Task prompt
Search the entries below. Return every line that has "with" in it.

The input

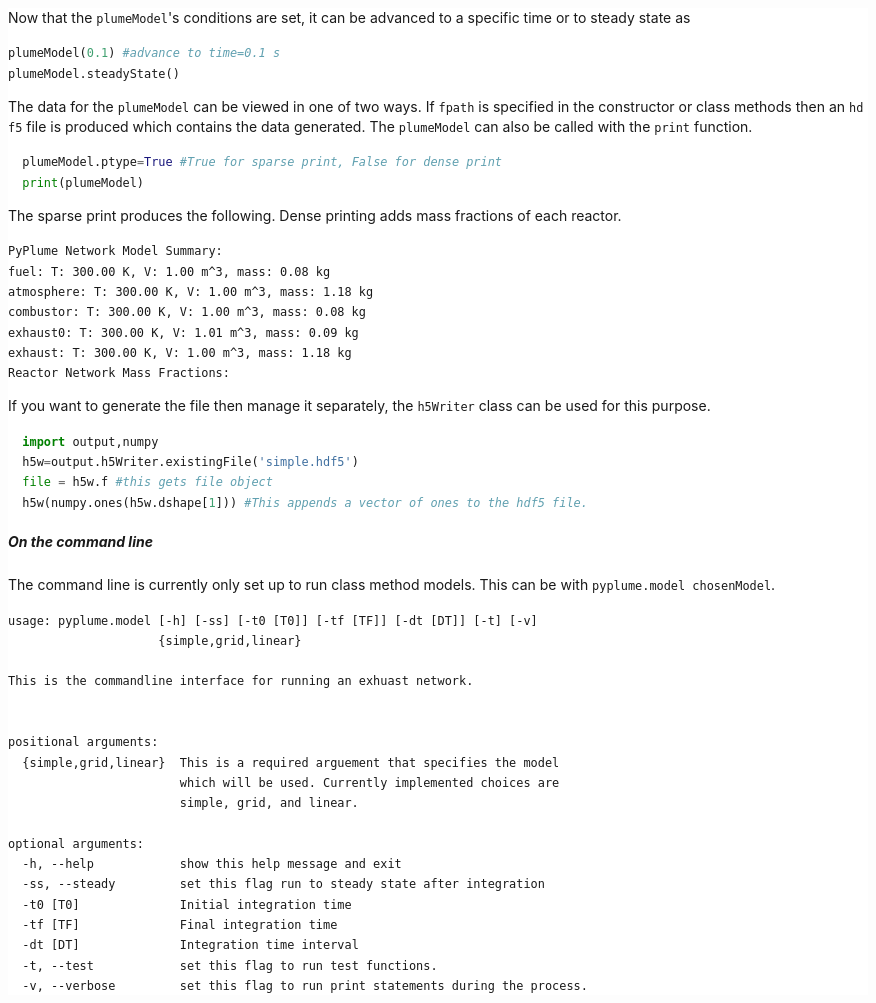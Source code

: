 Now that the `plumeModel`'s conditions are set, it can be advanced to a specific time or to steady state as

```python
plumeModel(0.1) #advance to time=0.1 s
plumeModel.steadyState()
```

The data for the `plumeModel` can be viewed in one of two ways. If `fpath` is specified in the constructor or class methods then an `hdf5` file is produced which contains the data generated. The `plumeModel` can also be called with the `print` function.
```python
  plumeModel.ptype=True #True for sparse print, False for dense print
  print(plumeModel)
```
The sparse print produces the following. Dense printing adds mass fractions of each reactor.
```
PyPlume Network Model Summary:
fuel: T: 300.00 K, V: 1.00 m^3, mass: 0.08 kg
atmosphere: T: 300.00 K, V: 1.00 m^3, mass: 1.18 kg
combustor: T: 300.00 K, V: 1.00 m^3, mass: 0.08 kg
exhaust0: T: 300.00 K, V: 1.01 m^3, mass: 0.09 kg
exhaust: T: 300.00 K, V: 1.00 m^3, mass: 1.18 kg
Reactor Network Mass Fractions:
```
If you want to generate the file then manage it separately, the `h5Writer` class can be used for this purpose.
```python
  import output,numpy
  h5w=output.h5Writer.existingFile('simple.hdf5')
  file = h5w.f #this gets file object
  h5w(numpy.ones(h5w.dshape[1])) #This appends a vector of ones to the hdf5 file.
```

##### On the command line

The command line is currently only set up to run class method models. This can be with `pyplume.model chosenModel`.

```shell
usage: pyplume.model [-h] [-ss] [-t0 [T0]] [-tf [TF]] [-dt [DT]] [-t] [-v]
                     {simple,grid,linear}

This is the commandline interface for running an exhuast network.


positional arguments:
  {simple,grid,linear}  This is a required arguement that specifies the model
                        which will be used. Currently implemented choices are
                        simple, grid, and linear.

optional arguments:
  -h, --help            show this help message and exit
  -ss, --steady         set this flag run to steady state after integration
  -t0 [T0]              Initial integration time
  -tf [TF]              Final integration time
  -dt [DT]              Integration time interval
  -t, --test            set this flag to run test functions.
  -v, --verbose         set this flag to run print statements during the process.
```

The completed task
The data for the `plumeModel` can be viewed in one of two ways. If `fpath` is specified in the constructor or class methods then an `hdf5` file is produced which contains the data generated. The `plumeModel` can also be called with the `print` function.
The command line is currently only set up to run class method models. This can be with `pyplume.model chosenModel`.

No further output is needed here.